The Lord showed us that all people should be welcome at His house; especially broken people. When we start setting up requirements meant to “weed undesirables out” we have become a corrupt church. We have deserted the gospel message of grace for all who will believe.

We must work hard at this. It means greeting those who are different. It means making the effort to get to know someone even though they made a poor first impression. It means looking at the problems of others and asking “is there something I can do to help?”

Fourth, we should pay attention to what is going on in our own temple. And here I am not talking about the church. In 1 Corinthians 6 Paul wrote,

19 Don’t you realize that your body is the temple of the Holy Spirit, who lives in you and was given to you by God? You do not belong to yourself, 20 for God bought you with a high price. So, you must honor God with your body. 

Our body is meant to honor the Lord. If we are abusing our bodies, we are abusing the temple of God.

  • If we are eating poorly
  • If we are feeding our minds with garbage
  • If we don’t get any exercise
  • If we participate in immoral activities
  • Even if we physically absent our self from worship we withhold spiritual nourishment from our bodies.
  • If we live a life that is inconsistent with what we proclaim is true.

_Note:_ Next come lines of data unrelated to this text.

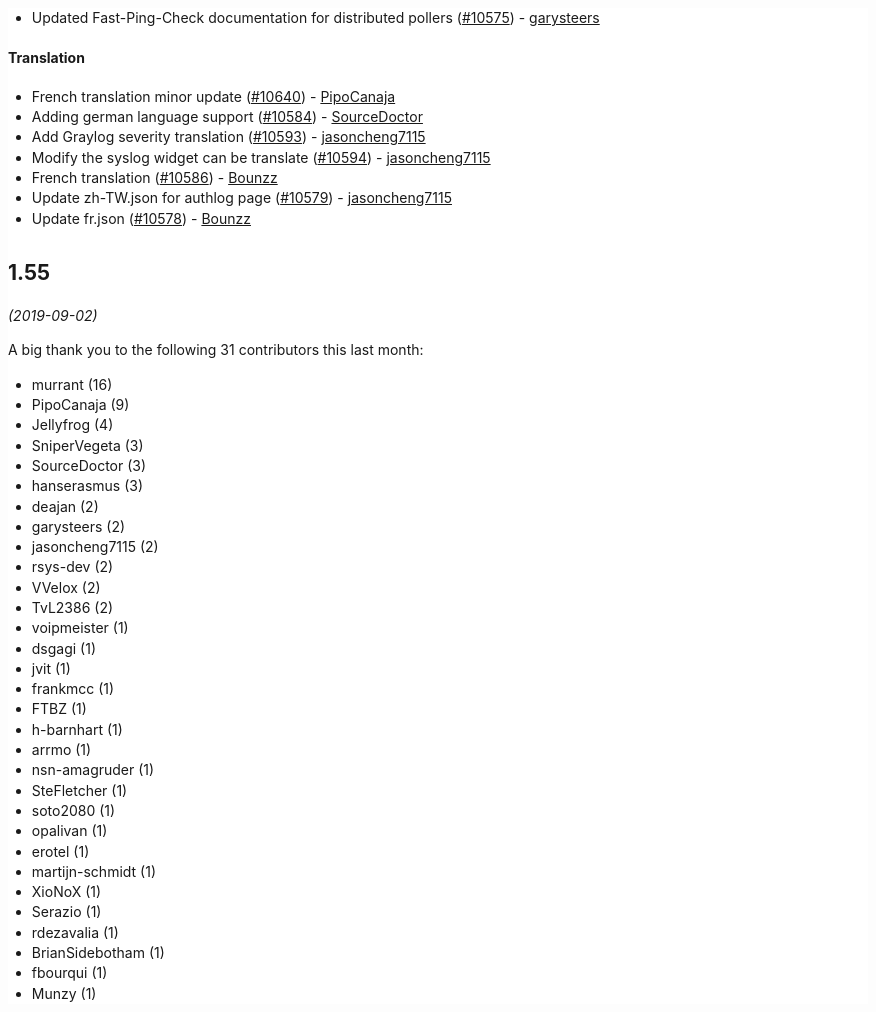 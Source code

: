 * Updated Fast-Ping-Check documentation for distributed pollers ([#10575](https://github.com/jadounrahul/kartsnms/pull/10575)) - [garysteers](https://github.com/garysteers)

#### Translation
* French translation minor update ([#10640](https://github.com/jadounrahul/kartsnms/pull/10640)) - [PipoCanaja](https://github.com/PipoCanaja)
* Adding german language support ([#10584](https://github.com/jadounrahul/kartsnms/pull/10584)) - [SourceDoctor](https://github.com/SourceDoctor)
* Add Graylog severity translation ([#10593](https://github.com/jadounrahul/kartsnms/pull/10593)) - [jasoncheng7115](https://github.com/jasoncheng7115)
* Modify the syslog widget can be translate ([#10594](https://github.com/jadounrahul/kartsnms/pull/10594)) - [jasoncheng7115](https://github.com/jasoncheng7115)
* French translation ([#10586](https://github.com/jadounrahul/kartsnms/pull/10586)) - [Bounzz](https://github.com/Bounzz)
* Update zh-TW.json for authlog page ([#10579](https://github.com/jadounrahul/kartsnms/pull/10579)) - [jasoncheng7115](https://github.com/jasoncheng7115)
* Update fr.json ([#10578](https://github.com/jadounrahul/kartsnms/pull/10578)) - [Bounzz](https://github.com/Bounzz)


## 1.55
*(2019-09-02)*

A big thank you to the following 31 contributors this last month:

  - murrant (16)
  - PipoCanaja (9)
  - Jellyfrog (4)
  - SniperVegeta (3)
  - SourceDoctor (3)
  - hanserasmus (3)
  - deajan (2)
  - garysteers (2)
  - jasoncheng7115 (2)
  - rsys-dev (2)
  - VVelox (2)
  - TvL2386 (2)
  - voipmeister (1)
  - dsgagi (1)
  - jvit (1)
  - frankmcc (1)
  - FTBZ (1)
  - h-barnhart (1)
  - arrmo (1)
  - nsn-amagruder (1)
  - SteFletcher (1)
  - soto2080 (1)
  - opalivan (1)
  - erotel (1)
  - martijn-schmidt (1)
  - XioNoX (1)
  - Serazio (1)
  - rdezavalia (1)
  - BrianSidebotham (1)
  - fbourqui (1)
  - Munzy (1)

All these things are abuses to the temple that lives inside of us. WE are His church. We are now the temple of God. He wants us to honor Him in all we say and do. It is a reasonable request. He deserves to be honored and so very much more.

There are lots of voices constantly alerting us to various dangers. It is easy to become numb to these people. However, when the Lord gives us a warning . . . we ought to pay attention.

[1] Timothy J. Keller, The Timothy Keller Sermon Archive (New York City: Redeemer Presbyterian Church, 2013).